Given more time to work with this dataset, I would like to investigate additional potential outcomes when AutoGluon is run for an extended period with a high quality preset and enhanced hyperparameter tuning.
model | hpo1 | hpo2 | hpo3 | score |
---|---|---|---|---|
initial | prescribed_values | prescribed_values | "presets: 'high quality' (auto_stack=True)" | 1.84484 |
add_features | prescribed_values | prescribed_values | "presets: 'high quality' (auto_stack=True)" | 0.44798 |
hpo (top-hpo-model: hpo2) | Tree-Based Models: (GBM, XT, XGB & RF) | KNN | "presets: 'optimize_for_deployment" | 0.49440 |
Create a line plot showing the top model score for the three (or more) training runs during the project.
Create a line plot showing the top kaggle score for the three (or more) prediction submissions during the project.
- The AutoGluon AutoML framework for Tabular Data was thoroughly studied and incorporated into this bike sharing demand prediction project.
- The AutoGluon framework's capabilities were fully utilized to make automated stack ensembled as well as individually distinct configured regression models trained on tabular data.

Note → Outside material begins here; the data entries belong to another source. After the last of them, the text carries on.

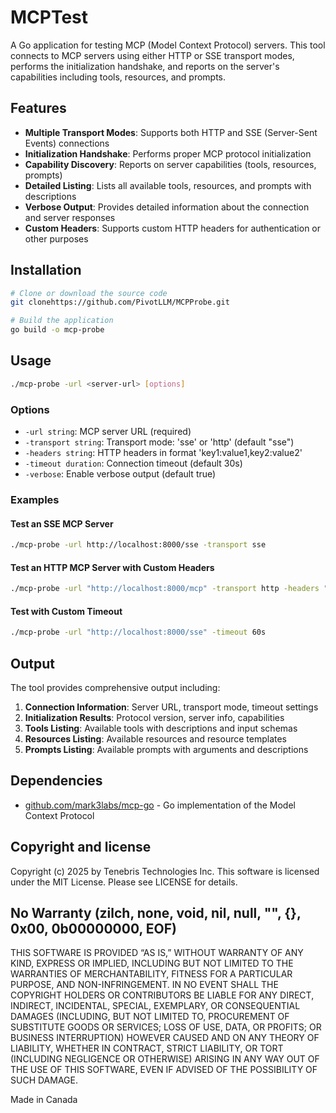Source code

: # MCPTest

A Go application for testing MCP (Model Context Protocol) servers. This tool connects to MCP servers using either HTTP or SSE transport modes, performs the initialization handshake, and reports on the server's capabilities including tools, resources, and prompts.

## Features

- **Multiple Transport Modes**: Supports both HTTP and SSE (Server-Sent Events) connections
- **Initialization Handshake**: Performs proper MCP protocol initialization
- **Capability Discovery**: Reports on server capabilities (tools, resources, prompts)
- **Detailed Listing**: Lists all available tools, resources, and prompts with descriptions
- **Verbose Output**: Provides detailed information about the connection and server responses
- **Custom Headers**: Supports custom HTTP headers for authentication or other purposes

## Installation

```bash
# Clone or download the source code
git clonehttps://github.com/PivotLLM/MCPProbe.git

# Build the application
go build -o mcp-probe
```

## Usage

```bash
./mcp-probe -url <server-url> [options]
```

### Options

- `-url string`: MCP server URL (required)
- `-transport string`: Transport mode: 'sse' or 'http' (default "sse")
- `-headers string`: HTTP headers in format 'key1:value1,key2:value2'
- `-timeout duration`: Connection timeout (default 30s)
- `-verbose`: Enable verbose output (default true)

### Examples

#### Test an SSE MCP Server
```bash
./mcp-probe -url http://localhost:8000/sse -transport sse
```

#### Test an HTTP MCP Server with Custom Headers
```bash
./mcp-probe -url "http://localhost:8000/mcp" -transport http -headers "Authorization:Bearer token123,Content-Type:application/json"
```

#### Test with Custom Timeout
```bash
./mcp-probe -url "http://localhost:8000/sse" -timeout 60s
```

## Output

The tool provides comprehensive output including:

1. **Connection Information**: Server URL, transport mode, timeout settings
2. **Initialization Results**: Protocol version, server info, capabilities
3. **Tools Listing**: Available tools with descriptions and input schemas
4. **Resources Listing**: Available resources and resource templates
5. **Prompts Listing**: Available prompts with arguments and descriptions

## Dependencies

- [github.com/mark3labs/mcp-go](https://github.com/mark3labs/mcp-go) - Go implementation of the Model Context Protocol

## Copyright and license

Copyright (c) 2025 by Tenebris Technologies Inc. This software is licensed under the MIT License. Please see LICENSE for details.

## No Warranty (zilch, none, void, nil, null, "", {}, 0x00, 0b00000000, EOF)

THIS SOFTWARE IS PROVIDED “AS IS,” WITHOUT WARRANTY OF ANY KIND, EXPRESS OR IMPLIED, INCLUDING BUT NOT LIMITED TO THE WARRANTIES OF MERCHANTABILITY, FITNESS FOR A PARTICULAR PURPOSE, AND NON-INFRINGEMENT. IN NO EVENT SHALL THE COPYRIGHT HOLDERS OR CONTRIBUTORS BE LIABLE FOR ANY DIRECT, INDIRECT, INCIDENTAL, SPECIAL, EXEMPLARY, OR CONSEQUENTIAL DAMAGES (INCLUDING, BUT NOT LIMITED TO, PROCUREMENT OF SUBSTITUTE GOODS OR SERVICES; LOSS OF USE, DATA, OR PROFITS; OR BUSINESS INTERRUPTION) HOWEVER CAUSED AND ON ANY THEORY OF LIABILITY, WHETHER IN CONTRACT, STRICT LIABILITY, OR TORT (INCLUDING NEGLIGENCE OR OTHERWISE) ARISING IN ANY WAY OUT OF THE USE OF THIS SOFTWARE, EVEN IF ADVISED OF THE POSSIBILITY OF SUCH DAMAGE.

Made in Canada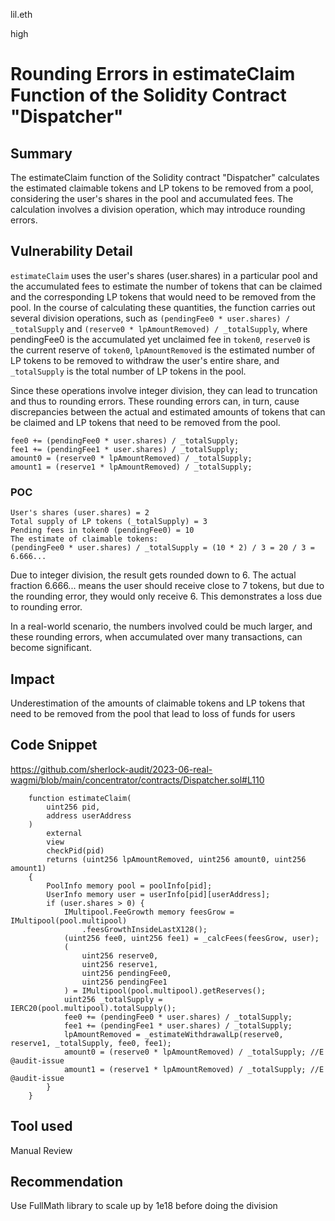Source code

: lil.eth

high

# Rounding Errors in estimateClaim Function of the Solidity Contract "Dispatcher"

## Summary

The estimateClaim function of the Solidity contract "Dispatcher" calculates the estimated claimable tokens and LP tokens to be removed from a pool, considering the user's shares in the pool and accumulated fees. The calculation involves a division operation, which may introduce rounding errors.


## Vulnerability Detail
`estimateClaim` uses the user's shares (user.shares) in a particular pool and the accumulated fees to estimate the number of tokens that can be claimed and the corresponding LP tokens that would need to be removed from the pool. In the course of calculating these quantities, the function carries out several division operations, such as `(pendingFee0 * user.shares) / _totalSupply` and `(reserve0 * lpAmountRemoved) / _totalSupply`, where pendingFee0 is the accumulated yet unclaimed fee in `token0`, `reserve0` is the current reserve of `token0`, `lpAmountRemoved` is the estimated number of LP tokens to be removed to withdraw the user's entire share, and `_totalSupply` is the total number of LP tokens in the pool.

Since these operations involve integer division, they can lead to truncation and thus to rounding errors. These rounding errors can, in turn, cause discrepancies between the actual and estimated amounts of tokens that can be claimed and LP tokens that need to be removed from the pool.

```solidity
fee0 += (pendingFee0 * user.shares) / _totalSupply;
fee1 += (pendingFee1 * user.shares) / _totalSupply;
amount0 = (reserve0 * lpAmountRemoved) / _totalSupply;
amount1 = (reserve1 * lpAmountRemoved) / _totalSupply;
```

### POC 
```solidity
User's shares (user.shares) = 2
Total supply of LP tokens (_totalSupply) = 3
Pending fees in token0 (pendingFee0) = 10
The estimate of claimable tokens:
(pendingFee0 * user.shares) / _totalSupply = (10 * 2) / 3 = 20 / 3 = 6.666...
```

Due to integer division, the result gets rounded down to 6. The actual fraction 6.666... means the user should receive close to 7 tokens, but due to the rounding error, they would only receive 6. This demonstrates a loss due to rounding error.

In a real-world scenario, the numbers involved could be much larger, and these rounding errors, when accumulated over many transactions, can become significant.

## Impact

Underestimation of the amounts of claimable tokens and LP tokens that need to be removed from the pool that lead to loss of funds for users

## Code Snippet
https://github.com/sherlock-audit/2023-06-real-wagmi/blob/main/concentrator/contracts/Dispatcher.sol#L110
```solidity
    function estimateClaim(
        uint256 pid,
        address userAddress
    )
        external
        view
        checkPid(pid)
        returns (uint256 lpAmountRemoved, uint256 amount0, uint256 amount1)
    {
        PoolInfo memory pool = poolInfo[pid];
        UserInfo memory user = userInfo[pid][userAddress];
        if (user.shares > 0) {
            IMultipool.FeeGrowth memory feesGrow = IMultipool(pool.multipool)
                .feesGrowthInsideLastX128();
            (uint256 fee0, uint256 fee1) = _calcFees(feesGrow, user);
            (
                uint256 reserve0,
                uint256 reserve1,
                uint256 pendingFee0,
                uint256 pendingFee1
            ) = IMultipool(pool.multipool).getReserves();
            uint256 _totalSupply = IERC20(pool.multipool).totalSupply();
            fee0 += (pendingFee0 * user.shares) / _totalSupply;
            fee1 += (pendingFee1 * user.shares) / _totalSupply;
            lpAmountRemoved = _estimateWithdrawalLp(reserve0, reserve1, _totalSupply, fee0, fee1);
            amount0 = (reserve0 * lpAmountRemoved) / _totalSupply; //E @audit-issue
            amount1 = (reserve1 * lpAmountRemoved) / _totalSupply; //E @audit-issue
        }
    }
```
## Tool used

Manual Review

## Recommendation

Use FullMath library to scale up by 1e18 before doing the division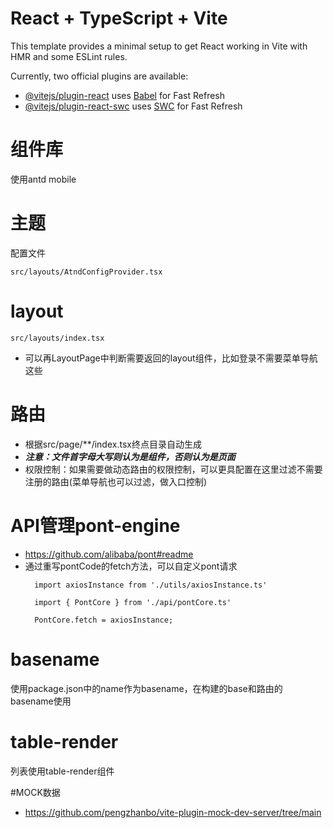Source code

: # React + TypeScript + Vite

This template provides a minimal setup to get React working in Vite with HMR and some ESLint rules.

Currently, two official plugins are available:

- [@vitejs/plugin-react](https://github.com/vitejs/vite-plugin-react/blob/main/packages/plugin-react/README.md) uses [Babel](https://babeljs.io/) for Fast Refresh
- [@vitejs/plugin-react-swc](https://github.com/vitejs/vite-plugin-react-swc) uses [SWC](https://swc.rs/) for Fast Refresh

# 组件库
使用antd mobile
# 主题
配置文件
```
src/layouts/AtndConfigProvider.tsx
```
# layout
```
src/layouts/index.tsx
```
* 可以再LayoutPage中判断需要返回的layout组件，比如登录不需要菜单导航这些

# 路由
* 根据src/page/**/index.tsx终点目录自动生成
* ***注意：文件首字母大写则认为是组件，否则认为是页面***
* 权限控制：如果需要做动态路由的权限控制，可以更具配置在这里过滤不需要注册的路由(菜单导航也可以过滤，做入口控制)

# API管理pont-engine
* https://github.com/alibaba/pont#readme
* 通过重写pontCode的fetch方法，可以自定义pont请求
  ```
    import axiosInstance from './utils/axiosInstance.ts'

    import { PontCore } from './api/pontCore.ts'

    PontCore.fetch = axiosInstance;
  ```

# basename
使用package.json中的name作为basename，在构建的base和路由的basename使用

# table-render
列表使用table-render组件

#MOCK数据
* https://github.com/pengzhanbo/vite-plugin-mock-dev-server/tree/main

It assisted in quickly prototyping a base-line model.
- The top-ranked AutoGluon-based model improved results significantly by utilizing data obtained after extensive exploratory data analysis (EDA) and feature engineering without hyperparameter optimization.
- Leveraging automatic hyperparameter tuning, model selection/ensembling and architecture search allowed AutGluon to explore and exploit the best possible options.
- Addtionally, hyperparameter tuning using AutoGluon also offered improved performance over the initial raw submission; but it wasn't better than that of the model with EDA, feature engineering and no hyperparameter tuning.
- It was noticed that hyperparameter-tuning using AutoGluon (without default hyperparameters or random configuration of parameters) is a cumbersome process, and is highly dependent on the time limit, prescribed presets, possible family of models and range of hyperparameters to be tuned.